The finding was contained in an annual self-assessment of the diversity performance of 177 cohort firms who are signatories to the society’s diversity and inclusion charter – representing 70,271 staff and over a third of all solicitors in private practice. They include 74 of the top-100 firms and 34 small firms with 25 or fewer employees.

The society describes the charter, which was launched in 2009, as “the flagship diversity initiative of the legal profession”. It includes protocols covering procurement by purchasers of legal services, monitoring of workforce diversity information, and flexible working.

Introducing the charter’s third annual review, published yesterday, president Lucy Scott-Moncrieff welcomed the fact that 70% of firms declared themselves to have improved their achievement of best practice standards, and that small firms as well as larger ones were doing “good work” on diversity.

But she observed that incorporating a flexible working protocol into the charter – introduced after 2010 research by the society showed women solicitors found a lack of flexible working a significant career obstacle – had failed bring it about in practice.

While all charter firms met their legislative obligation to consider flexible working, said Ms Scott-Moncrieff, “barely a third can demonstrate flexible working at various levels within their workforce”.

She continued: “This almost certainly influences the fact that the review again shows that the partnership profile for Charter cohort firms remains overwhelmingly white, heterosexual, male and able bodied.

“While there is increasing diversity at entry points to the profession, career development and retention for under-represented groups is still patchy. This is a challenge which must be addressed both by firms and the Law Society.”

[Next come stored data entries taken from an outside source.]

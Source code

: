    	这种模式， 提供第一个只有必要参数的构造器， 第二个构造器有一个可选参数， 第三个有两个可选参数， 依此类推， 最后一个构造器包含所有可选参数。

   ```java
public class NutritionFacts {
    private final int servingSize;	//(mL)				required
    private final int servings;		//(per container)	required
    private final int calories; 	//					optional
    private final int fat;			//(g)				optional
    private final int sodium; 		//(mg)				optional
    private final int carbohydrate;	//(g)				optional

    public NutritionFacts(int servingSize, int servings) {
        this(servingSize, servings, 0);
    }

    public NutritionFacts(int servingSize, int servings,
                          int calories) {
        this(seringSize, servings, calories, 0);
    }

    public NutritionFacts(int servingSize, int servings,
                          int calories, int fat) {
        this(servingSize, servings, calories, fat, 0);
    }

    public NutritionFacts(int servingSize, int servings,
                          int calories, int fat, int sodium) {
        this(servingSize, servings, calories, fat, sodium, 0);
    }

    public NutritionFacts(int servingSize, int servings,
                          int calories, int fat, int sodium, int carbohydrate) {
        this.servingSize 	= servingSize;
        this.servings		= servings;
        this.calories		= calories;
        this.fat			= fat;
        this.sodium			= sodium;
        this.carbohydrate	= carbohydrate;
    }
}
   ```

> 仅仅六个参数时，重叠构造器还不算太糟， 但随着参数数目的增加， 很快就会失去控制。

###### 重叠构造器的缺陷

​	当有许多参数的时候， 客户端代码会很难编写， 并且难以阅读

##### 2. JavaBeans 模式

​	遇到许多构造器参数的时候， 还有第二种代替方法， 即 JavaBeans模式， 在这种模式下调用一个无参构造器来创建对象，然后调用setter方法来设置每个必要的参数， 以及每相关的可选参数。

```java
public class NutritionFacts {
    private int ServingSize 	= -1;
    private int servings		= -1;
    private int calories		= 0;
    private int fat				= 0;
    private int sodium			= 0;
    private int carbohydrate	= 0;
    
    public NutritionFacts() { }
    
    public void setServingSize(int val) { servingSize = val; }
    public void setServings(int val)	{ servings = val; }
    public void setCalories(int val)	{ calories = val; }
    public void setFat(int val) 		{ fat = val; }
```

The review found that 33% of large firms and 54% of small firms had adopted flexible working at various levels of their practices. Meanwhile, monitoring data – supplied by 46% of the charter cohort workforce – showed that 34% of partners were the primary carer for children and 16% had other care responsibilities. “This highlights the importance of ensuring flexible working can operate effectively at all levels,” the review said.

Supporting Ms Scott-Moncrieff’s criticisms of the make-up of charter firms, the review found that while women constituted 60% of all solicitors, they were just 29% of partners, although this was up by 6% compared with 2011. Similarly, just 6% of partners were black, Asian or minority ethnic (BAME), while they made up 10% of solicitors. But this compared favourably with just 4.4% of BAME partners in 2011.

Ms Scott-Moncrieff also highlighted as “the weakest area in this review” the performance of charter firms in procurement and supplier diversity. Fewer than 10% had built diversity into procurement and nearly a third wouldn’t rate themselves on procurement at all. This was “disappointing”, she said.

Priority areas for action in 2013 were identified as including training targeted at improving diversity, the use of key performance indicators and monitoring, delivering on equal pay, and improving both online and physical accessibility.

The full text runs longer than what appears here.